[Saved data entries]
..........

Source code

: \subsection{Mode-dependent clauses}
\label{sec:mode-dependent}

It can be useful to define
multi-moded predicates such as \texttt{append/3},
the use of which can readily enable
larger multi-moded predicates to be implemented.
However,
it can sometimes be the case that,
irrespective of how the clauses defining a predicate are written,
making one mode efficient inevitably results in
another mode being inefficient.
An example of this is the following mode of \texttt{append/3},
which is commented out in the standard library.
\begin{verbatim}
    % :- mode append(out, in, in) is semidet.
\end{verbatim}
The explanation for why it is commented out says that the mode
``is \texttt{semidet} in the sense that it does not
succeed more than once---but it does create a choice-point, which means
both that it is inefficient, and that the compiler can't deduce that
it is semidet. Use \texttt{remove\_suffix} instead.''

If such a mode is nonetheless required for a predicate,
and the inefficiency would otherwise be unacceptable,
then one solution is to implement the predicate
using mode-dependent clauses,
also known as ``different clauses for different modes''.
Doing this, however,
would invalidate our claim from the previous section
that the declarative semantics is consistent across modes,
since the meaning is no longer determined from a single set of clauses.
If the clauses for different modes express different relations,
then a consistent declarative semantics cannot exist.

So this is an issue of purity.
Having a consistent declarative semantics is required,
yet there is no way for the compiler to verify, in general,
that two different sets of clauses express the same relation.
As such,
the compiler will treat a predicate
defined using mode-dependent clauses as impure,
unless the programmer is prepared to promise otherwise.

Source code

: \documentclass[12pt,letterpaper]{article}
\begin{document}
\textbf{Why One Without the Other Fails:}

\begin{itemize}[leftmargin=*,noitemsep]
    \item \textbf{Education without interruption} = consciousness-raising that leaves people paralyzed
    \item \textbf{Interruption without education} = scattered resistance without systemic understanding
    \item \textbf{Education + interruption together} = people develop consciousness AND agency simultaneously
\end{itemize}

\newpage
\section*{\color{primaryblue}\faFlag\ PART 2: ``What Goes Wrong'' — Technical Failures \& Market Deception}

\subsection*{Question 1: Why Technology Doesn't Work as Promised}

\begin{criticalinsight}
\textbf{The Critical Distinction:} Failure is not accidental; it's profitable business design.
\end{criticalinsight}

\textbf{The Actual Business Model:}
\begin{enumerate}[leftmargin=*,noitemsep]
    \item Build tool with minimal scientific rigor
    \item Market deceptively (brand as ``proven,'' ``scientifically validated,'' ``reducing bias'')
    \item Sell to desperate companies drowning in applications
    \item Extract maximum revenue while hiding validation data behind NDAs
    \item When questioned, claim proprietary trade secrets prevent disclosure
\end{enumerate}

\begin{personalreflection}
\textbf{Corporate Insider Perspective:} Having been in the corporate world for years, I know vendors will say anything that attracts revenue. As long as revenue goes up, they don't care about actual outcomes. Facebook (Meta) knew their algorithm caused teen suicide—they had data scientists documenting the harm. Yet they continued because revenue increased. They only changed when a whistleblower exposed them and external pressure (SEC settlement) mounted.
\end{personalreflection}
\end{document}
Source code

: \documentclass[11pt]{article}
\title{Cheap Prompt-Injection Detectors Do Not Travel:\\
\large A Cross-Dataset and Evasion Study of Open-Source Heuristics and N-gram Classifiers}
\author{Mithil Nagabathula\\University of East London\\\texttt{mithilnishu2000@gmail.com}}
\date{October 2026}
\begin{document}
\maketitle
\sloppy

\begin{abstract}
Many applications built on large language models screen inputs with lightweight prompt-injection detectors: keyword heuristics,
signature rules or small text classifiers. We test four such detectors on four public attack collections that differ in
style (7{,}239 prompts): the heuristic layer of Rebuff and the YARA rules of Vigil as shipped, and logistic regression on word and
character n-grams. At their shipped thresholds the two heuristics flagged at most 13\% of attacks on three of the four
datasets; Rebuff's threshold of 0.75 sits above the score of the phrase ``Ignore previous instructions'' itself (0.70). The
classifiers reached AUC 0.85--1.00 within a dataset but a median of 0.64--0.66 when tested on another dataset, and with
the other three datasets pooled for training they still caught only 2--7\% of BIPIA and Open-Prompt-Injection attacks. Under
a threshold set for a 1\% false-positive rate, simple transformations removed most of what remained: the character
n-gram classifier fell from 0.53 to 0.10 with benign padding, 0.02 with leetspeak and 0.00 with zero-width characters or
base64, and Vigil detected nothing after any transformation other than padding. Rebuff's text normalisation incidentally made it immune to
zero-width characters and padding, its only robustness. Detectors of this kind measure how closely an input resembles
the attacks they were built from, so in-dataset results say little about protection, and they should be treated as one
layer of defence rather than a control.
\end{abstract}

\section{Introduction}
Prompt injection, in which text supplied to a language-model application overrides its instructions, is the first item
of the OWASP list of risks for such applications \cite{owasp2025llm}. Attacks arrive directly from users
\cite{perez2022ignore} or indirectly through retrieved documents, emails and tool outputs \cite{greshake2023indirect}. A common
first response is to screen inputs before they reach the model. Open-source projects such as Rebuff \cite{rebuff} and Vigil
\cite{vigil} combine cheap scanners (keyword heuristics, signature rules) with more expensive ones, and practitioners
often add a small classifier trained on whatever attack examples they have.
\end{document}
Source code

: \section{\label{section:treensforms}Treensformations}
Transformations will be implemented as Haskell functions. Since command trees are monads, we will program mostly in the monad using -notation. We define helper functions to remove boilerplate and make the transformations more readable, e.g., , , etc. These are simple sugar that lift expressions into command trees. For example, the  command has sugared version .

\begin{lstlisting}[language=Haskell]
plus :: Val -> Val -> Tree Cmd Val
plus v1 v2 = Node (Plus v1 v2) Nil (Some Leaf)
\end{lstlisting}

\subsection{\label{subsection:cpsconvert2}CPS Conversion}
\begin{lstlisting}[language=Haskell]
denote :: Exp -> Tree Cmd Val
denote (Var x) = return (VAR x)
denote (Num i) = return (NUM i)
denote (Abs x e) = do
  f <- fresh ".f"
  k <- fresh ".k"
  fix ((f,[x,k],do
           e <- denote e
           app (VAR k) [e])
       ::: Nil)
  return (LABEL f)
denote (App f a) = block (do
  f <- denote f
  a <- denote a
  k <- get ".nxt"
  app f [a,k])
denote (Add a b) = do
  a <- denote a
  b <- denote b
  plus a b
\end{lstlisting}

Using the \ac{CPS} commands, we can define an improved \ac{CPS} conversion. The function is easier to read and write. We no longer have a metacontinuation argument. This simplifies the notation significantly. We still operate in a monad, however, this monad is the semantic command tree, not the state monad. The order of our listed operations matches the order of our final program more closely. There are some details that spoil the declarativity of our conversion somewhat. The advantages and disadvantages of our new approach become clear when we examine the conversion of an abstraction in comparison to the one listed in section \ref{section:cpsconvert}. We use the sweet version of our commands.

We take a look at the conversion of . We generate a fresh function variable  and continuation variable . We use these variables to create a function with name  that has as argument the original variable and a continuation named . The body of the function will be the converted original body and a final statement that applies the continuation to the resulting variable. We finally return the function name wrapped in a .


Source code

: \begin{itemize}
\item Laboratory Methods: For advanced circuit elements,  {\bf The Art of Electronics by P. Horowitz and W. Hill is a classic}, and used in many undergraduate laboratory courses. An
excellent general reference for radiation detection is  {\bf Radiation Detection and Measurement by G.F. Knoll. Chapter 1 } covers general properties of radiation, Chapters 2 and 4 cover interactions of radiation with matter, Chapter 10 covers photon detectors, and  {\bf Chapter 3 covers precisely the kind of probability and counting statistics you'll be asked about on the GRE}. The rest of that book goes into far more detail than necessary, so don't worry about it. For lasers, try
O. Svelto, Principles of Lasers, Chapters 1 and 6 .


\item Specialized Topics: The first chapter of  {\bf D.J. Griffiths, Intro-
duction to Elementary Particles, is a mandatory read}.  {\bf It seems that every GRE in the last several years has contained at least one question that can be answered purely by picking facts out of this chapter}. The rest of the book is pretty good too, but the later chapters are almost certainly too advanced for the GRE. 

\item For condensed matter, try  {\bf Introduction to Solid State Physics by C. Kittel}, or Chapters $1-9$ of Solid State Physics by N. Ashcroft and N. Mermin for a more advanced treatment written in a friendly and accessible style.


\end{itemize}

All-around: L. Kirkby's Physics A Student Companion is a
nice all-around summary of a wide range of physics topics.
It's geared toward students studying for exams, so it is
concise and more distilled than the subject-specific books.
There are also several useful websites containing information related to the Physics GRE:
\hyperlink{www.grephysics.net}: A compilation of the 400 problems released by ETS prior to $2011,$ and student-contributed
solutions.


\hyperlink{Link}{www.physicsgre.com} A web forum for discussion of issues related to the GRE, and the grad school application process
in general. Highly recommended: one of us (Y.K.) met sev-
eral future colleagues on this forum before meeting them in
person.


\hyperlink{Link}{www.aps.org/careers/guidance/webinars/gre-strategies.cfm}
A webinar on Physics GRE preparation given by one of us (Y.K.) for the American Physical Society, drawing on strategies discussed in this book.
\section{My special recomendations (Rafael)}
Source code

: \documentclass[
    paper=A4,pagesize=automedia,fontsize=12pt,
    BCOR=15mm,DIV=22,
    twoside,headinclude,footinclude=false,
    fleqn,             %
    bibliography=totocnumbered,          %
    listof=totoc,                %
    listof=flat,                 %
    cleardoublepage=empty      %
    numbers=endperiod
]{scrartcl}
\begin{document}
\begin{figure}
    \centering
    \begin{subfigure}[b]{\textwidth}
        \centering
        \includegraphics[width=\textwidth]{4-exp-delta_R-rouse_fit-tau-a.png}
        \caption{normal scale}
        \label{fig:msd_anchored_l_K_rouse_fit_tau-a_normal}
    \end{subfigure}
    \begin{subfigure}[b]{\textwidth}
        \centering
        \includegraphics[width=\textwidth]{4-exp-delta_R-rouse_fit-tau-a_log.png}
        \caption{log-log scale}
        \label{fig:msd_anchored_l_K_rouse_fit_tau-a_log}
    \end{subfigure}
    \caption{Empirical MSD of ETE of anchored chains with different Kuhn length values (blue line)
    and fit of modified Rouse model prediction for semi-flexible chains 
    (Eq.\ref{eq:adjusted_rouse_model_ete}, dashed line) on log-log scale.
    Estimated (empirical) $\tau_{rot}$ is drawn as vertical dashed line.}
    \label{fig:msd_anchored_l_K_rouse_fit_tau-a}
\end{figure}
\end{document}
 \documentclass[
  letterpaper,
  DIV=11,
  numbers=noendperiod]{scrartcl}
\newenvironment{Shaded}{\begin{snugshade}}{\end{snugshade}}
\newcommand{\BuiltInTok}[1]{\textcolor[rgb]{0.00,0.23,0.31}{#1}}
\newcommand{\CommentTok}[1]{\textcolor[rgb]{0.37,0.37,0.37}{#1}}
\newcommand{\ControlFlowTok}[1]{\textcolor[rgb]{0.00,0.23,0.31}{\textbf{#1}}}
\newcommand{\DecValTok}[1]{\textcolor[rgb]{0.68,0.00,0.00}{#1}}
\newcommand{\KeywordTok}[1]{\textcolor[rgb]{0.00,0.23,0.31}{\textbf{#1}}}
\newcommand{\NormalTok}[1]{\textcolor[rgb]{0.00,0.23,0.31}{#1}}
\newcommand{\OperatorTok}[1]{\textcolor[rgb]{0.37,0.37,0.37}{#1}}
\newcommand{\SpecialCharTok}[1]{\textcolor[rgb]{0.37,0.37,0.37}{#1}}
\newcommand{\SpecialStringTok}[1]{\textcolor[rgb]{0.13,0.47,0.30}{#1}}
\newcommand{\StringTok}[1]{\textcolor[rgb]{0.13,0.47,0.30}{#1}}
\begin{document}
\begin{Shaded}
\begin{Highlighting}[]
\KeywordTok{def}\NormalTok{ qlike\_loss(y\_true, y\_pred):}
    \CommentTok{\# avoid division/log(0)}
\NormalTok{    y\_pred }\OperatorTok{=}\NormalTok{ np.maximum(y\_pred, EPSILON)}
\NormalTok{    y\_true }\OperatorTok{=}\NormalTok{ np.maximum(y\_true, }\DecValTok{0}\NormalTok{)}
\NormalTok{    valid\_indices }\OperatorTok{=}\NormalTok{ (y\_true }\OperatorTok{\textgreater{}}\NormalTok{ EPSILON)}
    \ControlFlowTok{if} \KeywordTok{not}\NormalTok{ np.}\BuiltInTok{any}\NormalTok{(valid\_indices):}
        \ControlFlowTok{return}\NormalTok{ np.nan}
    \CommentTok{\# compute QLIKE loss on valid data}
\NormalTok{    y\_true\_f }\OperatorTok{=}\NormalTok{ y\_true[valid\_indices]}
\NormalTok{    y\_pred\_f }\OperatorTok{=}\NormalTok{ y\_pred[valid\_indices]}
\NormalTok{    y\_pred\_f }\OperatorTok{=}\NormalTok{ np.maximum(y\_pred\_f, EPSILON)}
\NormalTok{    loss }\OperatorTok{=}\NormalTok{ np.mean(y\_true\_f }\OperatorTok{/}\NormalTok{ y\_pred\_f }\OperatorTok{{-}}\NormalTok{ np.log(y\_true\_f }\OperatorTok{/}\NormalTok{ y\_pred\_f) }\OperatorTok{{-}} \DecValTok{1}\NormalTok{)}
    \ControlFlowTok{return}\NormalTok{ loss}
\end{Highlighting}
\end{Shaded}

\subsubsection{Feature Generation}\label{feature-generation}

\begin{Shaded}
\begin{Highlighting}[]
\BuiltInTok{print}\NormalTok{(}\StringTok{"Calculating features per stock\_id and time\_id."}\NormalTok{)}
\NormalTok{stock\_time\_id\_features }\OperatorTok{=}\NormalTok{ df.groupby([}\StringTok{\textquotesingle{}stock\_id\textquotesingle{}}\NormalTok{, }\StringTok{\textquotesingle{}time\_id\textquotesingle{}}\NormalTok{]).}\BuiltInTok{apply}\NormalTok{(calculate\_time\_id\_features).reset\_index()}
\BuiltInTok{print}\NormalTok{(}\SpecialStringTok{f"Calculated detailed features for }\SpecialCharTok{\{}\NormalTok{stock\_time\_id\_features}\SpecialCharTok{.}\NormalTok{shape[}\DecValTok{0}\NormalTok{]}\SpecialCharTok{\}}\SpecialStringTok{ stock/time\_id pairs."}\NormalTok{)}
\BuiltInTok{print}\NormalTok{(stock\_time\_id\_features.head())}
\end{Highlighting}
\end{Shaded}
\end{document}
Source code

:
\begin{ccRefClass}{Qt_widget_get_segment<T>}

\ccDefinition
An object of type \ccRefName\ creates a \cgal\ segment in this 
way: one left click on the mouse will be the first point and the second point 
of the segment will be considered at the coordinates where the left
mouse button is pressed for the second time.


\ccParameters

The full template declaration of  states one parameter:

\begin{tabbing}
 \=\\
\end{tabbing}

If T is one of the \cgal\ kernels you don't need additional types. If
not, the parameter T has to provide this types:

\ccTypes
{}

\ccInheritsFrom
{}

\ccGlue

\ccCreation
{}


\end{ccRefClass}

..........

■ What needs to be done:
Of the lines above, extract only those from the line with "making one mode" to the line with "The explanation for", both included, exactly as written.

■ Answer for the task:
making one mode efficient inevitably results in
another mode being inefficient.
An example of this is the following mode of \texttt{append/3},
which is commented out in the standard library.
\begin{verbatim}
    % :- mode append(out, in, in) is semidet.
\end{verbatim}
The explanation for why it is commented out says that the mode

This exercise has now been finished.